Go through the listing that follows and report the number of lines with the string "bfrankMS" in them, nothing more.

- _DATA TO USE_
*** Block opens ***
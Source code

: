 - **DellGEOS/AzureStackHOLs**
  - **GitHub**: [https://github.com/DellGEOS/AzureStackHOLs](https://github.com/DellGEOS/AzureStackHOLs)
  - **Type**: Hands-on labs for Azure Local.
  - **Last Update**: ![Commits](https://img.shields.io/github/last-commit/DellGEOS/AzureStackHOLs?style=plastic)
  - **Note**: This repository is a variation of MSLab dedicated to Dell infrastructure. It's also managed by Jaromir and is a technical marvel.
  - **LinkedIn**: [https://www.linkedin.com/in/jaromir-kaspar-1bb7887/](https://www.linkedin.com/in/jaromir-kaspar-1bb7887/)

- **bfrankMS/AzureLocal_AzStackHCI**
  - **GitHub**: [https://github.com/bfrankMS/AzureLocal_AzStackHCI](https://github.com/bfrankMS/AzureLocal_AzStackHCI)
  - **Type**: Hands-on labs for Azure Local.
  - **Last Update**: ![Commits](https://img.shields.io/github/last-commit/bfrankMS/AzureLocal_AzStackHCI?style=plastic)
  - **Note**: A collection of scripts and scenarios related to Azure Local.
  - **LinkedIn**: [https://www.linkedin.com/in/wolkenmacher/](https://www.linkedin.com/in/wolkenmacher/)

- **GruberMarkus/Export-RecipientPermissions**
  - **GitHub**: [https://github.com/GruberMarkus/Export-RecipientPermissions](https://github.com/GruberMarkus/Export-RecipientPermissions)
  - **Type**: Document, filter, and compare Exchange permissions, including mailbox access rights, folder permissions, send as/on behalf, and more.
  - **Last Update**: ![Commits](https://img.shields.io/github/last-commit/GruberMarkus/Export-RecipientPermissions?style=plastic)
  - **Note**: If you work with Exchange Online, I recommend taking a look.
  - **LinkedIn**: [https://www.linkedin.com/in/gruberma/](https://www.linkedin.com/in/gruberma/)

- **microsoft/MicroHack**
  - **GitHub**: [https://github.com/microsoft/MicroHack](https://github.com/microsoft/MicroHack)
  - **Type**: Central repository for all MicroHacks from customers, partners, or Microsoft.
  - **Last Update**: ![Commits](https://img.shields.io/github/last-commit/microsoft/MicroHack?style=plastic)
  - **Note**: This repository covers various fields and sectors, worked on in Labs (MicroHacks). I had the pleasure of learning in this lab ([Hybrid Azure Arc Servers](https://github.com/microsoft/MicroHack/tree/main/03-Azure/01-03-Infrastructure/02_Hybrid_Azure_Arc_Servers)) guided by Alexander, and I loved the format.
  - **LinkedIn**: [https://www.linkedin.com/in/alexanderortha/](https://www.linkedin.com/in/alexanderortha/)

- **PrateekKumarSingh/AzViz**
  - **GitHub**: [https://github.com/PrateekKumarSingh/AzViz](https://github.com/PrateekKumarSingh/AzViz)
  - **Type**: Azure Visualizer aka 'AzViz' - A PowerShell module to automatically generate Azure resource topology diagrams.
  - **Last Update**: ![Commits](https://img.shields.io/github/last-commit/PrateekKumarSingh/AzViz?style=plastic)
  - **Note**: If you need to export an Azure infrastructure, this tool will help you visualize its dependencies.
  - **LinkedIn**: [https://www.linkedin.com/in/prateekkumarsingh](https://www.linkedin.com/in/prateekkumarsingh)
*** Block closes ***
- _EXERCISE SOLUTION_
3